もちろん、年齢からくる衰えは避けられない。「トップ・オブ・ザ・トップ」だったのが過去なのは、本人がだれよりも分かっているだろう。それでも、今季のセリエAで出場7試合、公式戦で出場11試合は、ブッフォンがまだ信頼に値する守護神であることを裏付ける。
昨年12月には、パオロ・マルディーニが持つセリエA通算出場試合数記録(647)に並んだ。無事にシーズンが再開され、残り12試合で一度でも出番があれば、ブッフォンはその偉大な記録リストに新たな1ページを刻むことになる。再開後の過密日程を考えれば、十分にあり得ることだ。
◆中には懐疑的な見方も
42歳という年齢は動かしようのない事実だ。ともに黄金期を支え、今季途中までコーチングスタッフを務めたアンドレア・バルザーリも、毎日ブッフォンにやめろと言っていたそうだ。ロックダウン中にファビオ・カンナヴァーロとのリモート対談で――冗談めかしてだが――明かしている。
常識的に考えれば、欧州の頂点を競うイタリアの絶対王者が、43歳になる選手と契約を更新するのは異例のことだ。中には、懐疑的で厳しい表現もある。ファブリツィオ・ボッカ記者は、『レプッブリカ』で次のように記した。
「自分に多くを与えたユヴェントスへの感謝と惜しみなさからくる行動か、サッカー史に残る高齢選手として記録をつくるためのエゴイズムや極端な個人的喜びの行為、手中にしたすべて以上の歴史を望む意欲か分からない。越えないほうが良い限界は存在する。おそらく、我々はすでにその限界を越えた。だが、サッカー界の象徴に触れてはならないのは絶対であり、議論の余地がない」
◆チームに重要な「偉大なる模範」
しかし、やはり元チームメートのクラウディオ・マルキージオは、『Radio24』で契約延長に驚きはないと話している。

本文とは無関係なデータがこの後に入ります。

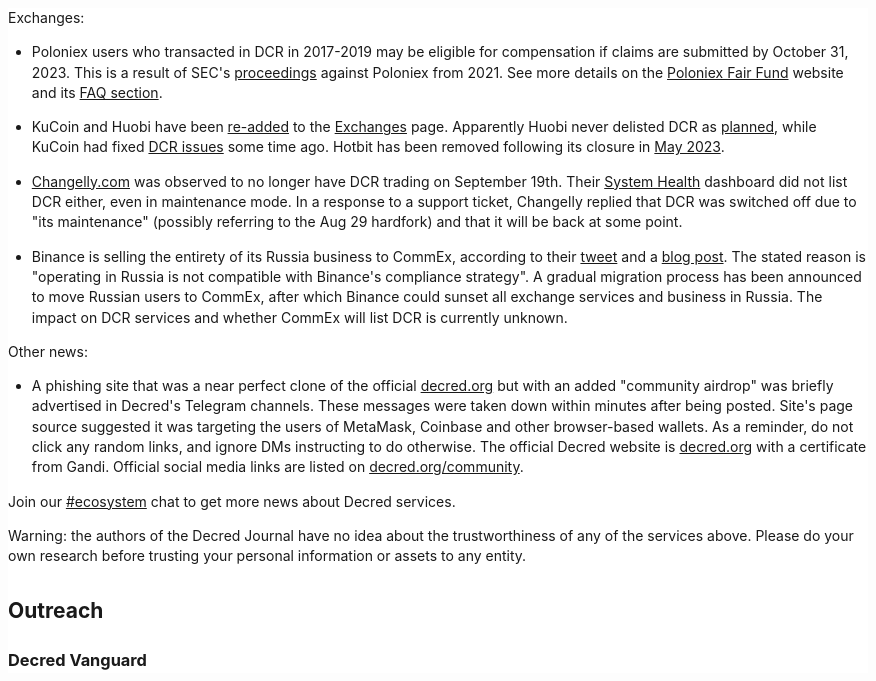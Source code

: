 Exchanges:

- Poloniex users who transacted in DCR in 2017-2019 may be eligible for compensation if claims are submitted by October 31, 2023. This is a result of SEC's [proceedings](https://www.sec.gov/enforcement/information-for-harmed-investors/poloniex) against Poloniex from 2021. See more details on the [Poloniex Fair Fund](https://www.poloniexfairfund.com/) website and its [FAQ section](https://www.poloniexfairfund.com/frequently-asked-questions.aspx).

- KuCoin and Huobi have been [re-added](https://github.com/decred/dcrweb/pull/1139) to the [Exchanges](https://decred.org/exchanges/) page. Apparently Huobi never delisted DCR as [planned](https://web.archive.org/web/20221002130913/https://www.huobi.com/support/en-us/detail/104917015223952), while KuCoin had fixed [DCR issues](https://www.kucoin.com/news/en-kucoin-opens-mainnet-dcr-tokens-deposit-and-withdrawal-services-20220924) some time ago. Hotbit has been removed following its closure in [May 2023](202305.md#ecosystem).

- [Changelly.com](https://changelly.com/) was observed to no longer have DCR trading on September 19th. Their [System Health](https://pro.changelly.com/system-monitor) dashboard did not list DCR either, even in maintenance mode. In a response to a support ticket, Changelly replied that DCR was switched off due to "its maintenance" (possibly referring to the Aug 29 hardfork) and that it will be back at some point.

- Binance is selling the entirety of its Russia business to CommEx, according to their [tweet](https://twitter.com/binance/status/1706944096688885895) and a [blog post](https://www.binance.com/en/blog/all/binance-fully-exits-russia-with-sale-to-commex-8578760889994024403). The stated reason is "operating in Russia is not compatible with Binance's compliance strategy". A gradual migration process has been announced to move Russian users to CommEx, after which Binance could sunset all exchange services and business in Russia. The impact on DCR services and whether CommEx will list DCR is currently unknown.

Other news:

- A phishing site that was a near perfect clone of the official [decred.org](https://decred.org) but with an added "community airdrop" was briefly advertised in Decred's Telegram channels. These messages were taken down within minutes after being posted. Site's page source suggested it was targeting the users of MetaMask, Coinbase and other browser-based wallets. As a reminder, do not click any random links, and ignore DMs instructing to do otherwise. The official Decred website is [decred.org](https://decred.org) with a certificate from Gandi. Official social media links are listed on [decred.org/community](https://decred.org/community/).

Join our [#ecosystem](https://chat.decred.org/#/room/#ecosystem:decred.org) chat to get more news about Decred services.

Warning: the authors of the Decred Journal have no idea about the trustworthiness of any of the services above. Please do your own research before trusting your personal information or assets to any entity.


<a id="outreach" />

## Outreach


<a id="decred-vanguard" />

### Decred Vanguard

マルキージオは、ブッフォンがレギュラーではなく、ロッカールームでチームを支える裏方の役割を受け入れたと指摘。その存在が重鎮であるベテランイタリア人にとっても、新加入の外国人選手やこれからチームを背負うイタリアの若手にとっても重要と主張した。
かつて控えを務めたルビーニョも、『Tuttomercatoweb』で「偉大なプロフェッショナルの模範。プレーする意欲と闘志がある限りはやるべき」と、ブッフォンの現役続行に賛成している。
◆なぜ、続けるのか
そして、ブッフォン本人はその意欲を失っていない。ロックダウン中の3月、クラブ公式チャンネルのオンラインインタビューで、ブッフォンは現役を続ける理由に言及した。調子が良いことはもちろんのこと、「ジジ少年が抱いていた夢をリスペクトしているからだ」という。
「7、8歳のころに、セリエAとかユヴェントスとかじゃなく、セリエCであってもGKをやれると言われたら、喜んで感泣しただろう。その少年を尊重しなければいけないんだ。人はその年齢のころに最も健全で清い考えを持つと思うからね」
ブッフォンは、少年時代の自分を裏切りたくないのだ。
◆「結果は努力と仕事の成果」
ブッフォンが今季最後に出場したのは、2月13日のミランとのコッパ・イタリア準決勝ファーストレグだった。それから4カ月。ユーヴェは6月12日のミランとのセカンドレグでシーズン再開を迎える予定だ。ブッフォンは先発出場が予想されている。
先日、ブッフォンはインスタグラムで次のように意気込みを表した。
「年を重ねてきて教わったのは、以前よりも集中してリスタートするために、いつも自分の中に正しいエネルギーを見つけることが必要ということ。結果は、我々の努力と仕事の成果だ」
ワールドカップ優勝をはじめ、数々の栄光を手にしても、ブッフォンの本質は変わらない。「ジジ少年」をリスペクトしているからだ。だから、ハードワークを欠かさない。
ただ、いつか終わりのときが訪れるのもまた事実だ。それが、努力の成果として、唯一足りなかった悲願のトロフィーを手に入れたときになるのかは分からない。ビッグイヤーにキスできたとき、あるいはできなかったとき、ブッフォンはどのように感じ、「ジジ少年」にどう語りかけるのだろうか。